In the records that follow, find each line containing "numberwithin" and copy it.

▬▬▬▬▬▬

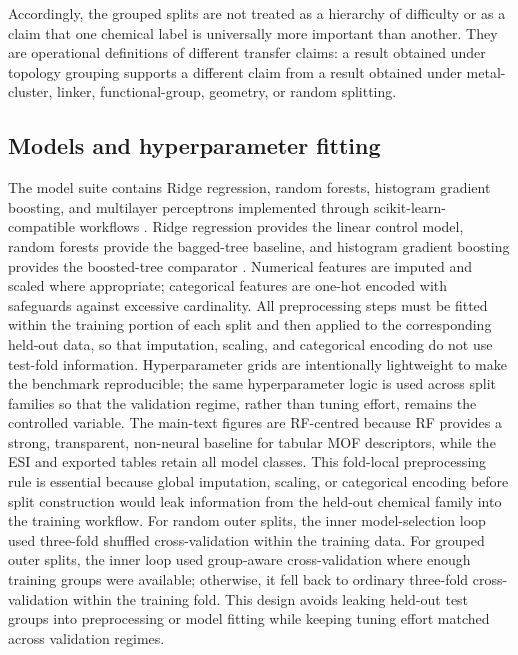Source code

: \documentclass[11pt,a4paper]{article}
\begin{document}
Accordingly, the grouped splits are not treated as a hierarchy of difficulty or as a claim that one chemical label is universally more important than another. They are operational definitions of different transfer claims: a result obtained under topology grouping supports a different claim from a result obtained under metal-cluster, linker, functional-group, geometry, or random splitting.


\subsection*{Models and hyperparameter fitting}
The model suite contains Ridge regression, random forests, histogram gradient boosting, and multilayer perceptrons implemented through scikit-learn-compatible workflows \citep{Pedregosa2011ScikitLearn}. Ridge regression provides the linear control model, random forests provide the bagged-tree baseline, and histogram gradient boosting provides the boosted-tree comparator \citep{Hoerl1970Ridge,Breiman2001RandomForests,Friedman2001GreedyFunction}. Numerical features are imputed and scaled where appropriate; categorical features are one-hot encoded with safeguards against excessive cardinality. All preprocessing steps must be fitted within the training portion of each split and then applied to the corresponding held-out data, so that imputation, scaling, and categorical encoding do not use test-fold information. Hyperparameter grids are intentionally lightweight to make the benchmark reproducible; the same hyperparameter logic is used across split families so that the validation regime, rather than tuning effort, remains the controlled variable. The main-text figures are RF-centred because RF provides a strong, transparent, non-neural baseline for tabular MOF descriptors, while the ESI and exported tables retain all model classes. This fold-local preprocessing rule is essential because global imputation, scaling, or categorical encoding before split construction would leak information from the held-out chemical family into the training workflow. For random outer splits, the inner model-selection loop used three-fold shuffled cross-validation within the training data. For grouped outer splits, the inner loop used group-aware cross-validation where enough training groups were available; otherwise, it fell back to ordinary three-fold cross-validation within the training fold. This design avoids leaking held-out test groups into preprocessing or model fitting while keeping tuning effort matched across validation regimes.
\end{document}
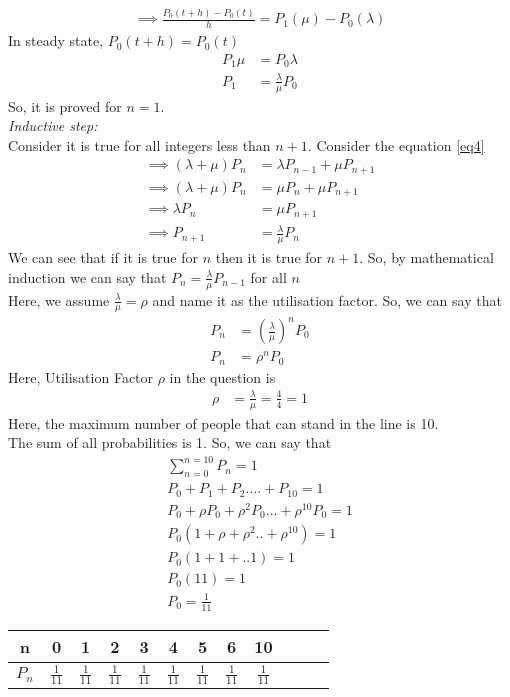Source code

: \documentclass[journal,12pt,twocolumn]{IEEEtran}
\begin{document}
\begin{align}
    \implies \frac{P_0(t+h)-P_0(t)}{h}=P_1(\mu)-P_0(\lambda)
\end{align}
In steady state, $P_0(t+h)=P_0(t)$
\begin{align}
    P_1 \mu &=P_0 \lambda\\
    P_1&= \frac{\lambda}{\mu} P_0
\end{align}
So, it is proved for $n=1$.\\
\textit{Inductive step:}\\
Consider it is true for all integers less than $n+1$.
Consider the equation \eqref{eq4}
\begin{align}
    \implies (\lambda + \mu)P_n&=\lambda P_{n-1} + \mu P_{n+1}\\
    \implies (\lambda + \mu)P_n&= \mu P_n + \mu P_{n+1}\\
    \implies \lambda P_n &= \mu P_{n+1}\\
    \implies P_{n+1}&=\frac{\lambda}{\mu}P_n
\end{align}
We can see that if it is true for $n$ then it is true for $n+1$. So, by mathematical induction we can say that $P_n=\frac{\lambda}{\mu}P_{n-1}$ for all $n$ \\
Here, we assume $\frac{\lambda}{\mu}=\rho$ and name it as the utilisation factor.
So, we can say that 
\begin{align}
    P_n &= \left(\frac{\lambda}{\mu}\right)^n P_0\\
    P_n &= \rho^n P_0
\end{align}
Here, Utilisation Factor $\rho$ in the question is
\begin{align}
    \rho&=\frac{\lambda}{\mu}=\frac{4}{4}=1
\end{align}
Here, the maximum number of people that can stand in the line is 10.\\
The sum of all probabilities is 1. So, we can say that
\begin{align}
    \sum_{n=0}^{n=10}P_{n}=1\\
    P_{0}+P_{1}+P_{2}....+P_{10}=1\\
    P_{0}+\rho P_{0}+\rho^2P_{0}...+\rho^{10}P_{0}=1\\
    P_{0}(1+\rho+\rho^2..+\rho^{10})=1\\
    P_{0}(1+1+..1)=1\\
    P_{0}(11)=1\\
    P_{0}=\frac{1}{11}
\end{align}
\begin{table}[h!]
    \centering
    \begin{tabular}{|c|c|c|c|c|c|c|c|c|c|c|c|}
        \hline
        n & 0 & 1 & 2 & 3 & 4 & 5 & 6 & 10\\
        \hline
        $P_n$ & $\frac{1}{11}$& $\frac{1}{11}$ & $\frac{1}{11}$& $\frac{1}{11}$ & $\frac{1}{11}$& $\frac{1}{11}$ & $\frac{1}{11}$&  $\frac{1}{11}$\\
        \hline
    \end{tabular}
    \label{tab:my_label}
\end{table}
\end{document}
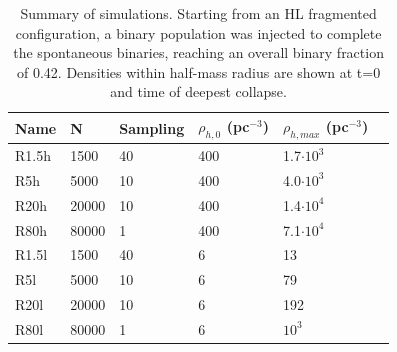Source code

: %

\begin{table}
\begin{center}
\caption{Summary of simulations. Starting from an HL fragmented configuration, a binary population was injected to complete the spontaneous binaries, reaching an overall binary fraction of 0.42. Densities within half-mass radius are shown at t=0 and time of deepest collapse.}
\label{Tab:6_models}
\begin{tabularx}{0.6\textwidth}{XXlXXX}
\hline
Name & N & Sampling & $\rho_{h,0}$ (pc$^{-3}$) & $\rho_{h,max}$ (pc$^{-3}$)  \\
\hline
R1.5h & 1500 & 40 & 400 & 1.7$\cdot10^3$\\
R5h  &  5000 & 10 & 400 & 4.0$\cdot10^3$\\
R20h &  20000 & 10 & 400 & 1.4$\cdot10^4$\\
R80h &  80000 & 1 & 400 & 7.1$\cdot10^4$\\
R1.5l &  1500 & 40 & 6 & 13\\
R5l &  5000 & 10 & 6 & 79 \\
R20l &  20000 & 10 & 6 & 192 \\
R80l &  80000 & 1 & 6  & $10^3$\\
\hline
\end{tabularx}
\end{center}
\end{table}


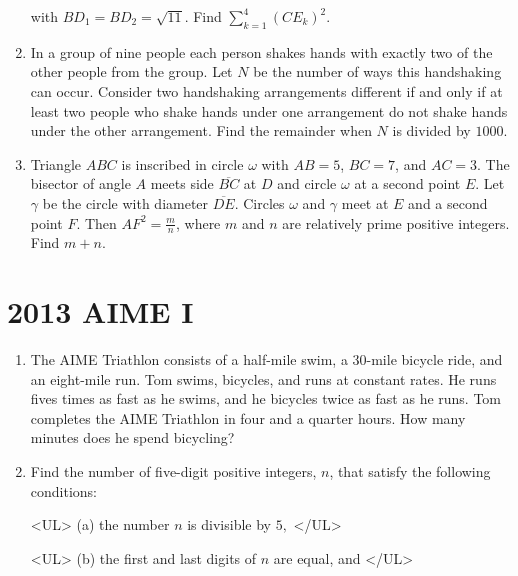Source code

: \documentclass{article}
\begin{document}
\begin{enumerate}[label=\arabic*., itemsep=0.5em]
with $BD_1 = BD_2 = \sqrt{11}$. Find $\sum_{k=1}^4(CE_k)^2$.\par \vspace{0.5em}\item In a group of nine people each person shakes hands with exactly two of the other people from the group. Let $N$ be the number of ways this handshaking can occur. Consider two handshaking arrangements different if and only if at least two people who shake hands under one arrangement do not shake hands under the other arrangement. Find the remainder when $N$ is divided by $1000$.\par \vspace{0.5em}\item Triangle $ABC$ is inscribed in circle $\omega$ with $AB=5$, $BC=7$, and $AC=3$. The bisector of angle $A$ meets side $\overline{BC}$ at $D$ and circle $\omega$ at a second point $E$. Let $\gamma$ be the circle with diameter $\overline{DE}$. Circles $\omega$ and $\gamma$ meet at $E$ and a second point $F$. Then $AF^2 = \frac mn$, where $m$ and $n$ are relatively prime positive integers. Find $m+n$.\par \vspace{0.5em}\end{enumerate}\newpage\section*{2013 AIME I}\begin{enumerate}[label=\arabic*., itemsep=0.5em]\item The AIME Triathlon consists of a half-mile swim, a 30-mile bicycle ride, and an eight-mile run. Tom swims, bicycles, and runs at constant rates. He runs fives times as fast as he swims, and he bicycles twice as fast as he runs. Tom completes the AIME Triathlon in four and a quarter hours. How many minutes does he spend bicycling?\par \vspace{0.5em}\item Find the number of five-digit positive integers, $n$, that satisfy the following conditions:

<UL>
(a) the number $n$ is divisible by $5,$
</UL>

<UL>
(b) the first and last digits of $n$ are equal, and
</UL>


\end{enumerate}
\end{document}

▬▬▬▬▬▬

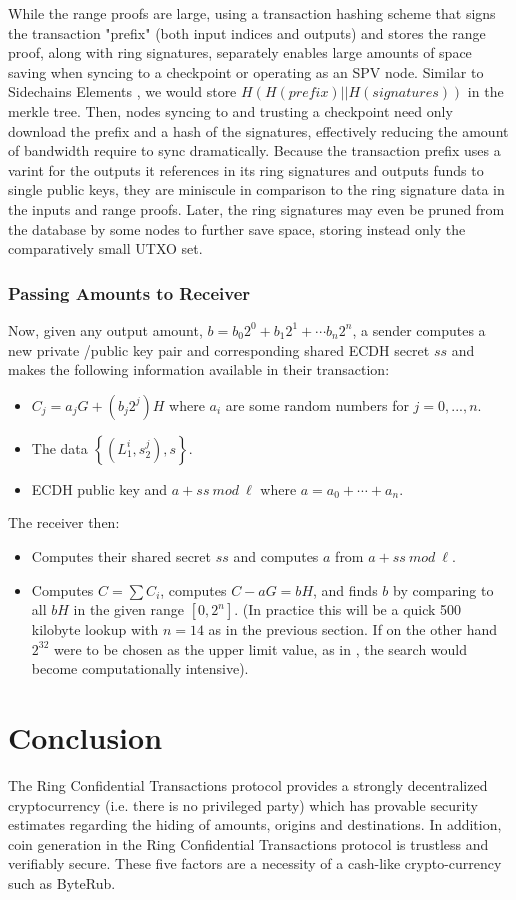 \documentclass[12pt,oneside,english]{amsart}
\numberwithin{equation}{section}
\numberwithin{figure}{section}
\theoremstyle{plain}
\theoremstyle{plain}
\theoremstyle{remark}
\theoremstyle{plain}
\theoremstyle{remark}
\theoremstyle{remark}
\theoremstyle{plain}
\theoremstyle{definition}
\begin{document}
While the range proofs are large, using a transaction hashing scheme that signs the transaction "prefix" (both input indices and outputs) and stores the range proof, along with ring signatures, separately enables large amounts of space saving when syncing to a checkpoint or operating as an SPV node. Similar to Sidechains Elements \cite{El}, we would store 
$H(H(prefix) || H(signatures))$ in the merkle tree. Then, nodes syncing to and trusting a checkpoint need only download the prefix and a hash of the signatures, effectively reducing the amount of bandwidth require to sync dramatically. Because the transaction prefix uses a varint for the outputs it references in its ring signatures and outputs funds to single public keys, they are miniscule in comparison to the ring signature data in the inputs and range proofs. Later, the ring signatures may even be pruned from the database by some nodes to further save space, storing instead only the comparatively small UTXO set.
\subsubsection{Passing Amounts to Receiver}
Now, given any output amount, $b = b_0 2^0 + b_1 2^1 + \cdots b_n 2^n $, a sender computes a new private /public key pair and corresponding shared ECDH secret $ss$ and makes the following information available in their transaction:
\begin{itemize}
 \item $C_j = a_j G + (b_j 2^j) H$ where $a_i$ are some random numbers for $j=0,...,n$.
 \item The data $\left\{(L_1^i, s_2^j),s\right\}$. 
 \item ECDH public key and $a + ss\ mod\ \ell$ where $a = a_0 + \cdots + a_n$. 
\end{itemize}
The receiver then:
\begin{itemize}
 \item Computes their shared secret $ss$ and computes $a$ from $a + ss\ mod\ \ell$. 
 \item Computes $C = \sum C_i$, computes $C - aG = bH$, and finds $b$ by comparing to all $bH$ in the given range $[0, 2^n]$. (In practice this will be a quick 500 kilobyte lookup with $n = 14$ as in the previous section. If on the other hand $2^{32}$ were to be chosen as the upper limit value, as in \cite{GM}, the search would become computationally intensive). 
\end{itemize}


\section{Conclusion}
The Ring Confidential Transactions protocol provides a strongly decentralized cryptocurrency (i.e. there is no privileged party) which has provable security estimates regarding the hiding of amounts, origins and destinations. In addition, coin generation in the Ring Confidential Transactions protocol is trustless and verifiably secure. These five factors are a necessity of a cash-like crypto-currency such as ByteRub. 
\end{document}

▬▬▬▬▬▬

● **REPLY TO THE EXERCISE**:
\numberwithin{equation}{section}
\numberwithin{figure}{section}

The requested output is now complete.